About this task:
Report the tally of lines featuring the word "last" in the entries below, without anything else.

Supplied material:
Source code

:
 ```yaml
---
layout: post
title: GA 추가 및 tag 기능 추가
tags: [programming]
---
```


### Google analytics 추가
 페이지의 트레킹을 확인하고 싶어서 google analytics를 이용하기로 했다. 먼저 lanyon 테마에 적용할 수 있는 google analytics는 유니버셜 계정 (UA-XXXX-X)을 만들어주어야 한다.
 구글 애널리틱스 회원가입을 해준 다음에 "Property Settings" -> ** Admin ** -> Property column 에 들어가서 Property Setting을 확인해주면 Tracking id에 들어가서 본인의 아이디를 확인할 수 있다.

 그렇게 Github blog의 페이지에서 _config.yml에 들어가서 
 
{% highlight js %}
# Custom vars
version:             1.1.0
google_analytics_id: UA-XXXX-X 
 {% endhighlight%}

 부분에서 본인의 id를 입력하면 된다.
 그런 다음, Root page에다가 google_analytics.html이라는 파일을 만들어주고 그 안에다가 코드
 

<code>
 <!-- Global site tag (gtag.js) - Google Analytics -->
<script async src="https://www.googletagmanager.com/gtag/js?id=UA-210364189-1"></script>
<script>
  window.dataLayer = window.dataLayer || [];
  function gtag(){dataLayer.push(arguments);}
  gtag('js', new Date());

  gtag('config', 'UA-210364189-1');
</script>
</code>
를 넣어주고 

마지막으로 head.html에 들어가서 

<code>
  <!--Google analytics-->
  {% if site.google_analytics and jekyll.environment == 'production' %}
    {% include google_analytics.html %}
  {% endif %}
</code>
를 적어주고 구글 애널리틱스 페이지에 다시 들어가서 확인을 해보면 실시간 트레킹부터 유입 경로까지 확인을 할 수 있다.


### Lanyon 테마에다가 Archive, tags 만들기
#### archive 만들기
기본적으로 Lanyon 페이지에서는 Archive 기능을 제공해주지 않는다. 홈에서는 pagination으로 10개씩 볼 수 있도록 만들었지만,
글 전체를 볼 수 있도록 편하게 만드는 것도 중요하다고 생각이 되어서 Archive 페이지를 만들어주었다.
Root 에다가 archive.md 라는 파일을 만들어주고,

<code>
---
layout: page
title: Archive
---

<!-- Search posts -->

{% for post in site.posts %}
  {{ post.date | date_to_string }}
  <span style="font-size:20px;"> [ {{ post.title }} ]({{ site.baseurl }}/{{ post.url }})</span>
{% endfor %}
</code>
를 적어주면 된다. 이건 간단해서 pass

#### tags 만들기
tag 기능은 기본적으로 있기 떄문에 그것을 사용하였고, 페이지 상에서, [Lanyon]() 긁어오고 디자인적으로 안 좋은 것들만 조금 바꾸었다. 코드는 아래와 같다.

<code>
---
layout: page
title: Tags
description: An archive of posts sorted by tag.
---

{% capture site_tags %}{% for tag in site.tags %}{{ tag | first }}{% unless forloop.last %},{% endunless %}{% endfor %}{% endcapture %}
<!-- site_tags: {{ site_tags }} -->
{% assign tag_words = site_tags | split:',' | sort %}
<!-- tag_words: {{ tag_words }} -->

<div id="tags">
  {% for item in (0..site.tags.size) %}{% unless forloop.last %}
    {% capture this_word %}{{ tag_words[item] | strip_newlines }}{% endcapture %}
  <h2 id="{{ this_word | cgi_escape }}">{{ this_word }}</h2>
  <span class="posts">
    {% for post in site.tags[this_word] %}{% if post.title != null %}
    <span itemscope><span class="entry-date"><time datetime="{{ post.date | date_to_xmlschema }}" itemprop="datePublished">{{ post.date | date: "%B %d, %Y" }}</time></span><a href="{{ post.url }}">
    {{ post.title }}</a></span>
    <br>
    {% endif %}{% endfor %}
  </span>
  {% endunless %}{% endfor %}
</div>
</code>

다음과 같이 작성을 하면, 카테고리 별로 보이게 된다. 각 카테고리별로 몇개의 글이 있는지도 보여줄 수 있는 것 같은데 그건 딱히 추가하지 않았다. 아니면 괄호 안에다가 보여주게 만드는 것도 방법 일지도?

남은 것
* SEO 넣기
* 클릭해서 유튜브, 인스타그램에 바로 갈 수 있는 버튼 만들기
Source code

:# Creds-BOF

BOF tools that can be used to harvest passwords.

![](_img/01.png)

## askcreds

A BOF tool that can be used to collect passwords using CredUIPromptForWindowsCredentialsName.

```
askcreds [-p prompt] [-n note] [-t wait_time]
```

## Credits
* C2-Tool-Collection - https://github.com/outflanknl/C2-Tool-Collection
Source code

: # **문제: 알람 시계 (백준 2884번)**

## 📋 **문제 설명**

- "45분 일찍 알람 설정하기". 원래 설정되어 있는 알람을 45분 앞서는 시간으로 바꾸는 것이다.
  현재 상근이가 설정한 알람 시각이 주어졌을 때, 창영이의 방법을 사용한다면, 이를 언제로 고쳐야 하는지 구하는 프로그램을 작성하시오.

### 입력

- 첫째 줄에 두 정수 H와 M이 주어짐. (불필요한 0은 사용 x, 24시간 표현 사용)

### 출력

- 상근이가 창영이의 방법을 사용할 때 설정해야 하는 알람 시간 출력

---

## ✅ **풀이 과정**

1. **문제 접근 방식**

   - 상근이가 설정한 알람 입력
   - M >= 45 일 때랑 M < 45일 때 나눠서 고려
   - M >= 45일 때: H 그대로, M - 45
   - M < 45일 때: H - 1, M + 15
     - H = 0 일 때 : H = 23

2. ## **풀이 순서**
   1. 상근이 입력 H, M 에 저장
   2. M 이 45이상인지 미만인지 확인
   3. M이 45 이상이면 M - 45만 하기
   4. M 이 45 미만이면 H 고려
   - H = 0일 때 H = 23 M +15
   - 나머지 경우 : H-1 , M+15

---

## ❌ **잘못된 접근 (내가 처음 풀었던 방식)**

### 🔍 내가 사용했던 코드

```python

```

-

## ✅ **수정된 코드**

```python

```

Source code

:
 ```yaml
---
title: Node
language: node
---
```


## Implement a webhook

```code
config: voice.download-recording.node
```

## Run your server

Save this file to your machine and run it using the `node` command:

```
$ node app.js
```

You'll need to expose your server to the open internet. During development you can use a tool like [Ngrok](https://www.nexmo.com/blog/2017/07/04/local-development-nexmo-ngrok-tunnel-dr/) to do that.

Answer:
2